● **BRIEF**
Where the listing below reaches the line containing "Это поле — общее и предоставляет", start writing out lines exactly, and stop once the line containing "Что касается меня, который, странствуя" has been written.
——————
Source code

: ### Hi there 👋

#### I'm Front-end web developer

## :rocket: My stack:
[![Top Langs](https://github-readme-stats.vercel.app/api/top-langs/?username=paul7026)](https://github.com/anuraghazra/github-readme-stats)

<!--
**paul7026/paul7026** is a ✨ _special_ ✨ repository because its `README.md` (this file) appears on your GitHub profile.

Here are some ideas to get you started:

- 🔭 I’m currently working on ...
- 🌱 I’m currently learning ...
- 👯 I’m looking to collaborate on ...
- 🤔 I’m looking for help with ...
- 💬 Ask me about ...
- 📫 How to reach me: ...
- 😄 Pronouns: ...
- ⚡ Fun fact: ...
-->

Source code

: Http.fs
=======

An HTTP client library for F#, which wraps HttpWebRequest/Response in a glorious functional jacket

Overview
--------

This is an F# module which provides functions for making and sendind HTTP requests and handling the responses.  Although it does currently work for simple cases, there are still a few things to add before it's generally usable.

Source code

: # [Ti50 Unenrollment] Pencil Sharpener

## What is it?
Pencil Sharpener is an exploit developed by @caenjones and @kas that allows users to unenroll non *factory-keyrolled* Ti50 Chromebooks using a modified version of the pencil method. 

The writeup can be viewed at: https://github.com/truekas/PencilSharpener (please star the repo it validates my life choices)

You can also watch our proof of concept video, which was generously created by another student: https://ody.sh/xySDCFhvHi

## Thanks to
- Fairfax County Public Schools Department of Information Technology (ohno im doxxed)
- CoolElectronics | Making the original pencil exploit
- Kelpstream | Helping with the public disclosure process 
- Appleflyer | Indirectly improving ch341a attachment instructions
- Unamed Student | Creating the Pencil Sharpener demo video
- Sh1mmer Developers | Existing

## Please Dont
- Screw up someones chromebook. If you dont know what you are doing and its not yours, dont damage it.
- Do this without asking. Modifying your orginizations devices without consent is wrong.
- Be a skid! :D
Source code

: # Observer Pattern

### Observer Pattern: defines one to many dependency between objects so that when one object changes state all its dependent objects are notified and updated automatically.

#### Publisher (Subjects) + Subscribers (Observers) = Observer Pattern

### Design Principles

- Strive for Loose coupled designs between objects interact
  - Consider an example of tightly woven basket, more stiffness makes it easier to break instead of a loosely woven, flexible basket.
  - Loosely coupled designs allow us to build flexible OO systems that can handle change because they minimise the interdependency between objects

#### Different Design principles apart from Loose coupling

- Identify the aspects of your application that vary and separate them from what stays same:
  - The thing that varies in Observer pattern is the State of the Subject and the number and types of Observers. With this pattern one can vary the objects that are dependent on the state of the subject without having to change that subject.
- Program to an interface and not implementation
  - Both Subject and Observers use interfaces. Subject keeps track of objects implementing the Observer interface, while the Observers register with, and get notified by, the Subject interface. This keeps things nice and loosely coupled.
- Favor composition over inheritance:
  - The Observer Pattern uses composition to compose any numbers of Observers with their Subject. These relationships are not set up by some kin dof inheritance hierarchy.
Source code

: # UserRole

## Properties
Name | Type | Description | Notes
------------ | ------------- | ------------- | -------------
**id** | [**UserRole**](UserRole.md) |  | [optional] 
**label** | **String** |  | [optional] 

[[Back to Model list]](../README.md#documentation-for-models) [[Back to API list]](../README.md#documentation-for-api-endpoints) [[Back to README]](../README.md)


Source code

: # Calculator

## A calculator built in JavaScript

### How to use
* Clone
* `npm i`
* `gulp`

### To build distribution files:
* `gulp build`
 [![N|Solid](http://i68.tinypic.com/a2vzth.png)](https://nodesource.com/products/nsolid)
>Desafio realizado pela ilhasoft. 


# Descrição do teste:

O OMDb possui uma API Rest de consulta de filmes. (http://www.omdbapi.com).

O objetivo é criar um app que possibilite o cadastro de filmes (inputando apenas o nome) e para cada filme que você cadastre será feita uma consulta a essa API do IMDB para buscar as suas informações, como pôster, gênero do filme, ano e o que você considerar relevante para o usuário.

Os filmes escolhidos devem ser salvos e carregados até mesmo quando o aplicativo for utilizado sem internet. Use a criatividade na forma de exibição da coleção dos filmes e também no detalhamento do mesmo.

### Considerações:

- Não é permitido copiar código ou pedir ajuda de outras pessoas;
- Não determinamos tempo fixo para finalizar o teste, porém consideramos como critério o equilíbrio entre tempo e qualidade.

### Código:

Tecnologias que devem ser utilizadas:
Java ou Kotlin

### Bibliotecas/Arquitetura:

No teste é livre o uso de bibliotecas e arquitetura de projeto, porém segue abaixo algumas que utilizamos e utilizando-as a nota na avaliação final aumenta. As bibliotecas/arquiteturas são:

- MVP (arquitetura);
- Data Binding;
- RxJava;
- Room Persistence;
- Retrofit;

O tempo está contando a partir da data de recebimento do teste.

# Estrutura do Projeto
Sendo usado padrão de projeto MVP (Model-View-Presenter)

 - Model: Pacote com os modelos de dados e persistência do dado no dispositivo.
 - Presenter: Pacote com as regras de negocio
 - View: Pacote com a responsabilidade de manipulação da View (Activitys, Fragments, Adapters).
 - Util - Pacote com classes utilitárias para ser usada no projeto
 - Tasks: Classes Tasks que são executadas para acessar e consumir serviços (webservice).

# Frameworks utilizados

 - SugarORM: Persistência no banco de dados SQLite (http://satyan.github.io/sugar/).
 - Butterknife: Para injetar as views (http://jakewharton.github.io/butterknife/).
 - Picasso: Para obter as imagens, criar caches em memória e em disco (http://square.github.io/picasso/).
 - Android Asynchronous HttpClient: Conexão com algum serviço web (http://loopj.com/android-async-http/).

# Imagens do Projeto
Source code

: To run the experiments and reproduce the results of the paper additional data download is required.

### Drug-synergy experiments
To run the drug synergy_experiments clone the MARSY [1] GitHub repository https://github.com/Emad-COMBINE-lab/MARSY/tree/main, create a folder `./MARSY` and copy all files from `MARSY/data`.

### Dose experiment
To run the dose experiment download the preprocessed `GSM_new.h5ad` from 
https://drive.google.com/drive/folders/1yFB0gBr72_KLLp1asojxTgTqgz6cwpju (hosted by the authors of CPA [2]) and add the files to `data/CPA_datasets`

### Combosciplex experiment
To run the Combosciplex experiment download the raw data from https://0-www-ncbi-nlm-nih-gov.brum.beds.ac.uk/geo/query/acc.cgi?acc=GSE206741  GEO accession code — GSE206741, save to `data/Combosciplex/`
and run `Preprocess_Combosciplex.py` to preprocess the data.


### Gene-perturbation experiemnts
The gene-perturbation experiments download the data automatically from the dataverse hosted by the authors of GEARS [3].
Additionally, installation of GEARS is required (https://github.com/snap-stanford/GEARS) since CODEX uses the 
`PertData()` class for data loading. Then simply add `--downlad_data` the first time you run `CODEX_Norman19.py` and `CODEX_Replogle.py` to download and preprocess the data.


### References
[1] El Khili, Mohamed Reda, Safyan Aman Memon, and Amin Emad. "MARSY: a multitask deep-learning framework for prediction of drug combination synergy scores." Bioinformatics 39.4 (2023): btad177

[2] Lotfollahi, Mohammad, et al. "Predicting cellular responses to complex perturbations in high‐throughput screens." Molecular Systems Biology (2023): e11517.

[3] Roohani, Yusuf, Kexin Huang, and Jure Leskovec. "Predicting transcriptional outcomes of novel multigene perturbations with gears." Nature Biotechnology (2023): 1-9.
——————
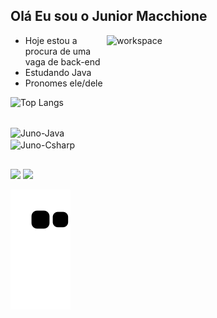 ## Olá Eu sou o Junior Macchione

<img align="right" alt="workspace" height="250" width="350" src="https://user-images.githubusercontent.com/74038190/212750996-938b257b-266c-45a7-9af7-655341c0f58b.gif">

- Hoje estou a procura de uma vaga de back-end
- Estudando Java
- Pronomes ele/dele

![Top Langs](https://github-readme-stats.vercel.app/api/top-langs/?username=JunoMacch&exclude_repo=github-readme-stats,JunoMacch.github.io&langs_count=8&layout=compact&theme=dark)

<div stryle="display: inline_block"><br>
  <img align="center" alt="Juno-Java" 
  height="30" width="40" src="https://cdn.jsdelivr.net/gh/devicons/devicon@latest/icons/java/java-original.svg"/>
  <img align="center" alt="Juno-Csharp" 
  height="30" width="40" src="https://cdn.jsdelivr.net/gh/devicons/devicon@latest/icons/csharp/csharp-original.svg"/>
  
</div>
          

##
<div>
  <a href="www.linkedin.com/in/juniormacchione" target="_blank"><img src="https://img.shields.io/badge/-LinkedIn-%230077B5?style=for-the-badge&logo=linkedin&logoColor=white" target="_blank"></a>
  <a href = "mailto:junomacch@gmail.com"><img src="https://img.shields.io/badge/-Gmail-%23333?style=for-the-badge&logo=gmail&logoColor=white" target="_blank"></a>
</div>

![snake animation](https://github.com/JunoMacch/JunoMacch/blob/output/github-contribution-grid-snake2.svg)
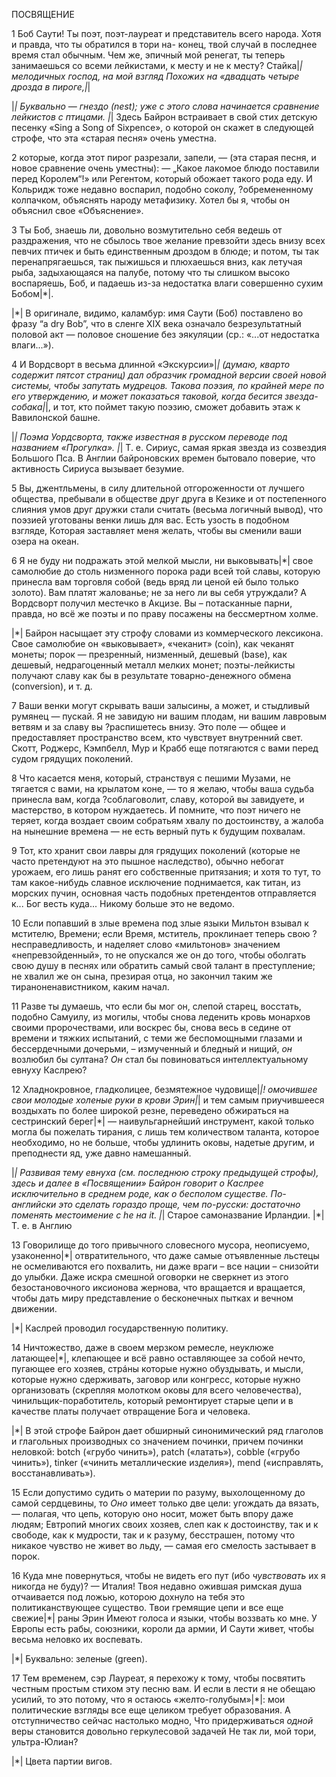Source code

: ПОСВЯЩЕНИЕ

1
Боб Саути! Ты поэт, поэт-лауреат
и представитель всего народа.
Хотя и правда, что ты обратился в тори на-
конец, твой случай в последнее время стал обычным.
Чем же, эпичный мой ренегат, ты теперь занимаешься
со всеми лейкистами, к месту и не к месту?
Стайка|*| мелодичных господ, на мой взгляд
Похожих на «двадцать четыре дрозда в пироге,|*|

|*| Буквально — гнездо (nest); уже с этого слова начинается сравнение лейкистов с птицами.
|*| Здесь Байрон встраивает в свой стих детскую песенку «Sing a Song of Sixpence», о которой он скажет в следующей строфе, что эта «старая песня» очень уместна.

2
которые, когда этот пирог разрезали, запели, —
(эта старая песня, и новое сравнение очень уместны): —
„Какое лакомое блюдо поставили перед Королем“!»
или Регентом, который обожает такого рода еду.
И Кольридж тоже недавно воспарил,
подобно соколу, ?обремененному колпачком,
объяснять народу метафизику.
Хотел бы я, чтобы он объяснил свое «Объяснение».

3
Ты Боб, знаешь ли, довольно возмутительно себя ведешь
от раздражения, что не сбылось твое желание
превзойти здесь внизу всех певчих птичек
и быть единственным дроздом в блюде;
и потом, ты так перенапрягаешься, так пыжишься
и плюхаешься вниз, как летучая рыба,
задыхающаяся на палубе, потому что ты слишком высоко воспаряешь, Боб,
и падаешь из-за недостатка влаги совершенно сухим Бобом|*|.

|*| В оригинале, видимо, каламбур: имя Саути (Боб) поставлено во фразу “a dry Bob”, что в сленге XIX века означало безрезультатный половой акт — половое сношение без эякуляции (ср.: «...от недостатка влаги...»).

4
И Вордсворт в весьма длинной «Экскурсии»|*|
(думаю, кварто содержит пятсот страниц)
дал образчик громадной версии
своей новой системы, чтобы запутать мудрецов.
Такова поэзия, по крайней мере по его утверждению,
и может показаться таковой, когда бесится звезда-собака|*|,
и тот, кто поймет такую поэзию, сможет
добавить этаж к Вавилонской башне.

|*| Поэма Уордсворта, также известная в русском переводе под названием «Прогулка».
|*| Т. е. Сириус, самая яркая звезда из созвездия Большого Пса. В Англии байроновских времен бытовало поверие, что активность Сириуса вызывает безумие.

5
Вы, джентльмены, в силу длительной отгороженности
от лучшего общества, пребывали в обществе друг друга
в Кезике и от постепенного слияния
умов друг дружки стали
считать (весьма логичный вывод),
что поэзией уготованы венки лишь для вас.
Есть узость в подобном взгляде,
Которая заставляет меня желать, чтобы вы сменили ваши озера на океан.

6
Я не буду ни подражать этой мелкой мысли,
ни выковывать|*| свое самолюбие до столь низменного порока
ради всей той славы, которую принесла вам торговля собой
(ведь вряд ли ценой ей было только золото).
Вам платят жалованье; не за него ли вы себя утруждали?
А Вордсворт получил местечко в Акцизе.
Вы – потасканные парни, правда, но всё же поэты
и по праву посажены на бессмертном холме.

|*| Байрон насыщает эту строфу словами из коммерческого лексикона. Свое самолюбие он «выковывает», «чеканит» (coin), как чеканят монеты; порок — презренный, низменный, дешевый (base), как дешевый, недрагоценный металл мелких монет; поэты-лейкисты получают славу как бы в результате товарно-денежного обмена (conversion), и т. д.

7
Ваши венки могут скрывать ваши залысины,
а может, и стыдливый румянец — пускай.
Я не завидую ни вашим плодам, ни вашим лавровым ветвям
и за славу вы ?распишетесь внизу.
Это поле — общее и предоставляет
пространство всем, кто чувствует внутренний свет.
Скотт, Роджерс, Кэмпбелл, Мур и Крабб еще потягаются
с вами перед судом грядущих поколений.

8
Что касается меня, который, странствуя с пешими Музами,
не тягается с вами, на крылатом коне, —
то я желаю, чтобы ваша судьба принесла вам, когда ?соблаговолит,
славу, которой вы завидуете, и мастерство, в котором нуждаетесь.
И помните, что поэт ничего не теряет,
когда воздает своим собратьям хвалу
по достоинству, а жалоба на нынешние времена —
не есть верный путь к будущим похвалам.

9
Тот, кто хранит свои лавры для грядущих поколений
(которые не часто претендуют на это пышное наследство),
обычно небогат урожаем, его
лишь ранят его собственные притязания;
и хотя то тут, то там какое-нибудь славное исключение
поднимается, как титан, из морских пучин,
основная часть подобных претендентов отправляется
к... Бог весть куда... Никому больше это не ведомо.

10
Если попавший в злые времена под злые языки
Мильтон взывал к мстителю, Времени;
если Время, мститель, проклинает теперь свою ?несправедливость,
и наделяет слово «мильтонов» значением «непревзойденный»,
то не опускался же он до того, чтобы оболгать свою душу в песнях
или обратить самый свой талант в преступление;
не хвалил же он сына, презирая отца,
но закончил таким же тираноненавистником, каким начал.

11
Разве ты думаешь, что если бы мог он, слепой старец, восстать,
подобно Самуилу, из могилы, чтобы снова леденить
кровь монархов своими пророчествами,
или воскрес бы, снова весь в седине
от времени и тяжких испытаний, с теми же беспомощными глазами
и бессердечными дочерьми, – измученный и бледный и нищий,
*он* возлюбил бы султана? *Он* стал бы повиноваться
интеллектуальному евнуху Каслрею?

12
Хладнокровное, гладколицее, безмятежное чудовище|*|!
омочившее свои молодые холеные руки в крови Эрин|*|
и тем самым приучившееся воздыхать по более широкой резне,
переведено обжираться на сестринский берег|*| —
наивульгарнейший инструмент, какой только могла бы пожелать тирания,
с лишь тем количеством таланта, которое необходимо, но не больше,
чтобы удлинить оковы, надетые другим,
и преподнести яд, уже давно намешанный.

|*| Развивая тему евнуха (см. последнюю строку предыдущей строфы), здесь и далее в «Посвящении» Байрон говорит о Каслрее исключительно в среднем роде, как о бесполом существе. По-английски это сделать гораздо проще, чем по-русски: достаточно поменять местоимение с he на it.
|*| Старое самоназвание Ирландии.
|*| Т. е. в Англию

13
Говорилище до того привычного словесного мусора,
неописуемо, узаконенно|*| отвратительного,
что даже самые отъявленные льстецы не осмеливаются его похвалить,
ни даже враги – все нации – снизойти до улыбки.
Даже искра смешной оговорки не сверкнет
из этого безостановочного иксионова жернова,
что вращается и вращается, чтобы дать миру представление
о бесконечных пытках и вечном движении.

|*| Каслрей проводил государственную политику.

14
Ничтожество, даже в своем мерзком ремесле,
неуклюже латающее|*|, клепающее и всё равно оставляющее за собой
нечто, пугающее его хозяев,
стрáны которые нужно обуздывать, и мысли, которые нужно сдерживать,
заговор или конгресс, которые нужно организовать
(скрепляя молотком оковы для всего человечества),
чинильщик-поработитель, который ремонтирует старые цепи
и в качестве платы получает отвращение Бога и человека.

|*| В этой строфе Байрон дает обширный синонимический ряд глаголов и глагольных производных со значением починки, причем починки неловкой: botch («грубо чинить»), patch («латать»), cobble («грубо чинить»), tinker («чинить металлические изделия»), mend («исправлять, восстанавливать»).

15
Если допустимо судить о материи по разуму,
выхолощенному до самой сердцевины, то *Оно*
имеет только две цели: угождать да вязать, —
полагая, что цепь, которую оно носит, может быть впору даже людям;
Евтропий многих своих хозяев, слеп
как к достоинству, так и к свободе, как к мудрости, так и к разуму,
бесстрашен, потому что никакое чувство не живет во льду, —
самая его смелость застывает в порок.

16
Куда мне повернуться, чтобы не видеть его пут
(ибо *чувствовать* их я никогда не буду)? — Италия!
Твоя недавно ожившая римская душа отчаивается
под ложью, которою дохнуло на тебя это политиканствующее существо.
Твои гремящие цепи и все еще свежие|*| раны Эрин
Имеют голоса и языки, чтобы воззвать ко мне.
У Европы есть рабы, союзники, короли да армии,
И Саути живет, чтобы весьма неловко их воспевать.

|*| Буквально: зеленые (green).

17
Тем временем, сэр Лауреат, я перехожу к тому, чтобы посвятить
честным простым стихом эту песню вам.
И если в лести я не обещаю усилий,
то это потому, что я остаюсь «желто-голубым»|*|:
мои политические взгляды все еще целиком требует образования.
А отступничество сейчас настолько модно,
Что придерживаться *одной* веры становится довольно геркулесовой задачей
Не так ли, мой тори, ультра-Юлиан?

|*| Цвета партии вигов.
——————
● **EXERCISE RESULT**
Это поле — общее и предоставляет
пространство всем, кто чувствует внутренний свет.
Скотт, Роджерс, Кэмпбелл, Мур и Крабб еще потягаются
с вами перед судом грядущих поколений.

8
Что касается меня, который, странствуя с пешими Музами,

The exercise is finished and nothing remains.